Le Comité a constaté qu’il existe divers systèmes de classification des monnaies numériques. Elles sont soit convertibles en monnaies émises par des États et « centralisées », donc gérées par une autorité́ centrale, ou« décentralisées », c’est-à-dire contrôlées par leurs usagers. Le Comité a conclu que toute éventuelle règlementation devrait cibler les monnaies numériques convertibles décentralisées comme les cryptomonnaies.

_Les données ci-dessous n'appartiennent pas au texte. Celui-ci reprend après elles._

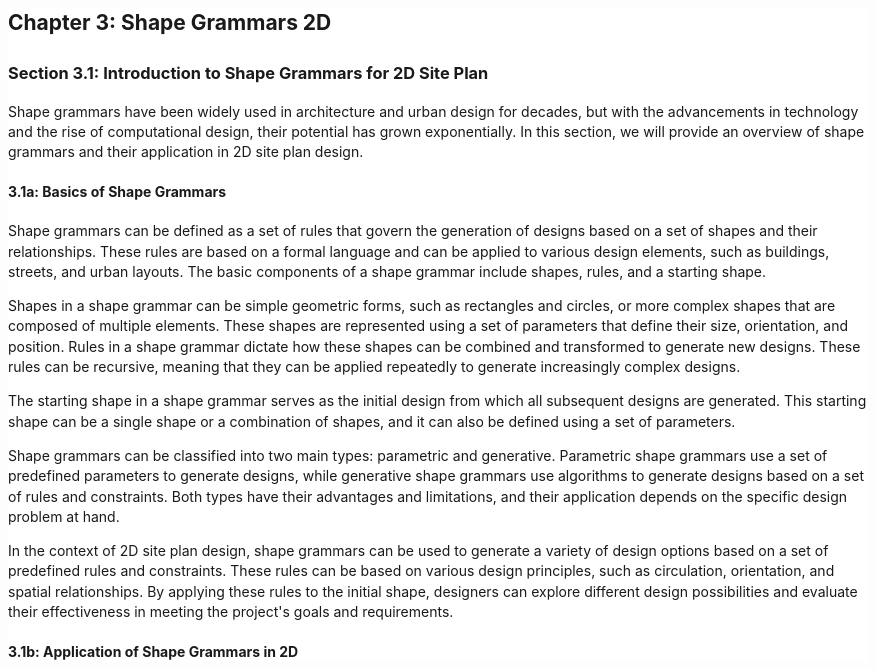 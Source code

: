 



## Chapter 3: Shape Grammars 2D



### Section 3.1: Introduction to Shape Grammars for 2D Site Plan



Shape grammars have been widely used in architecture and urban design for decades, but with the advancements in technology and the rise of computational design, their potential has grown exponentially. In this section, we will provide an overview of shape grammars and their application in 2D site plan design.



#### 3.1a: Basics of Shape Grammars



Shape grammars can be defined as a set of rules that govern the generation of designs based on a set of shapes and their relationships. These rules are based on a formal language and can be applied to various design elements, such as buildings, streets, and urban layouts. The basic components of a shape grammar include shapes, rules, and a starting shape.



Shapes in a shape grammar can be simple geometric forms, such as rectangles and circles, or more complex shapes that are composed of multiple elements. These shapes are represented using a set of parameters that define their size, orientation, and position. Rules in a shape grammar dictate how these shapes can be combined and transformed to generate new designs. These rules can be recursive, meaning that they can be applied repeatedly to generate increasingly complex designs.



The starting shape in a shape grammar serves as the initial design from which all subsequent designs are generated. This starting shape can be a single shape or a combination of shapes, and it can also be defined using a set of parameters.



Shape grammars can be classified into two main types: parametric and generative. Parametric shape grammars use a set of predefined parameters to generate designs, while generative shape grammars use algorithms to generate designs based on a set of rules and constraints. Both types have their advantages and limitations, and their application depends on the specific design problem at hand.



In the context of 2D site plan design, shape grammars can be used to generate a variety of design options based on a set of predefined rules and constraints. These rules can be based on various design principles, such as circulation, orientation, and spatial relationships. By applying these rules to the initial shape, designers can explore different design possibilities and evaluate their effectiveness in meeting the project's goals and requirements.



#### 3.1b: Application of Shape Grammars in 2D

Afin de maximiser les opportunités liées aux monnaies-numériques et d’en bien gérer les défis, le Comité a suggéré au gouvernement fédéral d’intervenir en tenant compte des quatre enjeux suivants :(1) l’effet de la règlementation sur l’innovation dans le secteur de la monnaie numérique; (2) l’utilisation des monnaies numériques pour le blanchiment de fonds et le financement d’activités terroristes; (3) la protection des utilisateurs de monnaie numérique; (4) les questions fiscales liées à la monnaie numérique. C’est ainsi que le Comité a suggéré au gouvernement fédéral de prôner une approche souple et minimale quand viendra le temps d’adopter une législation, une règlementation ou des politiques en lien avec les cryptomonnaies afin de créer un environnement favorable à l’innovation dans ces domaines.

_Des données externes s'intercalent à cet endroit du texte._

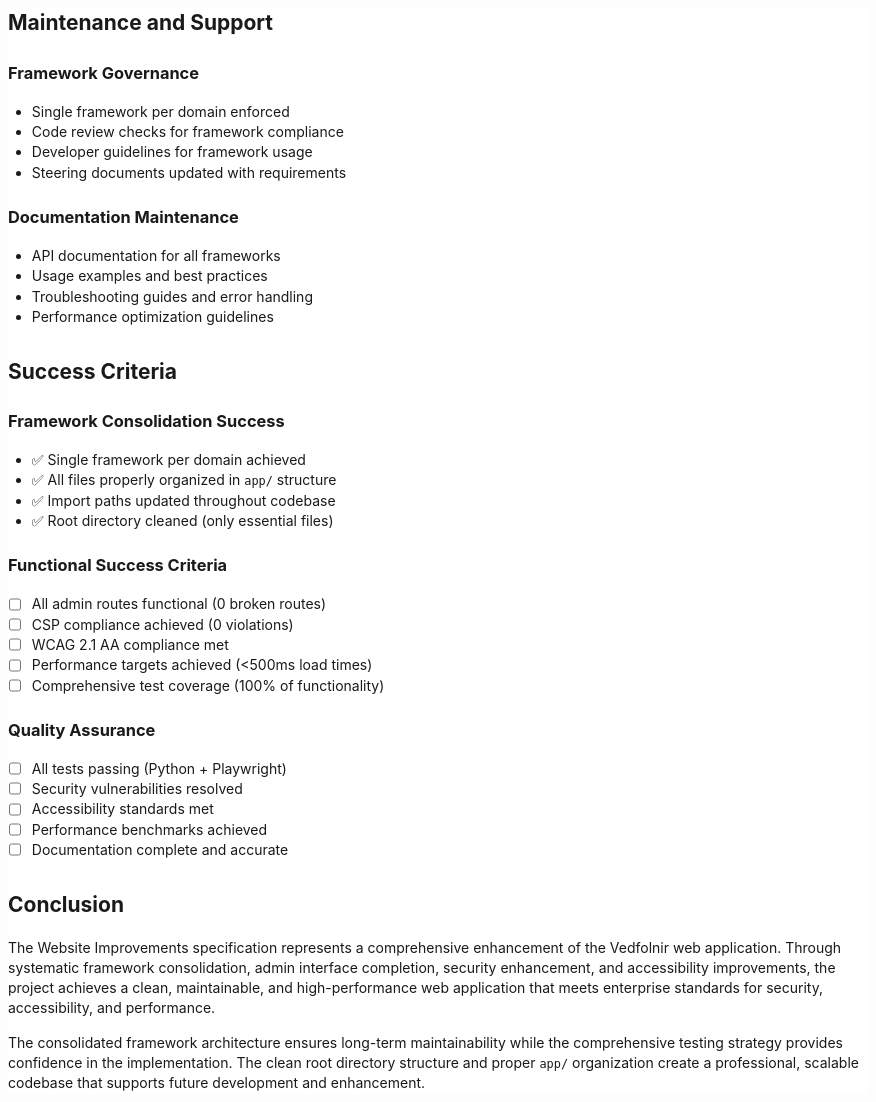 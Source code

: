 ## Maintenance and Support

### Framework Governance
- Single framework per domain enforced
- Code review checks for framework compliance
- Developer guidelines for framework usage
- Steering documents updated with requirements

### Documentation Maintenance
- API documentation for all frameworks
- Usage examples and best practices
- Troubleshooting guides and error handling
- Performance optimization guidelines

## Success Criteria

### Framework Consolidation Success
- ✅ Single framework per domain achieved
- ✅ All files properly organized in `app/` structure
- ✅ Import paths updated throughout codebase
- ✅ Root directory cleaned (only essential files)

### Functional Success Criteria
- [ ] All admin routes functional (0 broken routes)
- [ ] CSP compliance achieved (0 violations)
- [ ] WCAG 2.1 AA compliance met
- [ ] Performance targets achieved (<500ms load times)
- [ ] Comprehensive test coverage (100% of functionality)

### Quality Assurance
- [ ] All tests passing (Python + Playwright)
- [ ] Security vulnerabilities resolved
- [ ] Accessibility standards met
- [ ] Performance benchmarks achieved
- [ ] Documentation complete and accurate

## Conclusion

The Website Improvements specification represents a comprehensive enhancement of the Vedfolnir web application. Through systematic framework consolidation, admin interface completion, security enhancement, and accessibility improvements, the project achieves a clean, maintainable, and high-performance web application that meets enterprise standards for security, accessibility, and performance.

The consolidated framework architecture ensures long-term maintainability while the comprehensive testing strategy provides confidence in the implementation. The clean root directory structure and proper `app/` organization create a professional, scalable codebase that supports future development and enhancement.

Par la même occasion, le Comité s’est permis d’encourager les organes de règlementation des valeurs mobilières canadiens à publier des renseignements pertinents et à jour sur les risques liés aux monnaies numériques et il a précisé le rôle important du gouvernement fédéral d’élaborer des politiques et de fournir les informations qui permettent aux consommateurs et aux commerçants d’évaluer les avantages et les risques des divers produits financiers pour faire le choix le mieux adapté à leur situation. C’est ainsi que la recommandation suivante fut émise : « Le gouvernement fédéral, par l’entremise des autorités fédérales concernées, informe en termes concis la population des risques que présentent les monnaies numériques et les autres systèmes de paiement non conventionnels. » Lors des témoignages qui ont été entendus par le Comité, l’Autorité́ des marchés financiers du Québec (« AMF ») a affirmé que les monnaies numériques ne sont pas des « valeurs mobilières » ni des « produits dérivés » aux termes de la législation provinciale en la matière. Par conséquent, l’AMF était d’avis que les monnaies numériques n’étaient pas censées être règlementées.
Suite au dépôt du rapport du Comité, les Autorités canadiennes en valeurs mobilières (« ACVM », qui inclut l’AMF) ont lancé en février 2017 un bac à sable règlementaire, dont l’objectif est d’appuyer les entreprises souhaitant offrir des applications, des produits et des services novateurs, comme la cryptomonnaie.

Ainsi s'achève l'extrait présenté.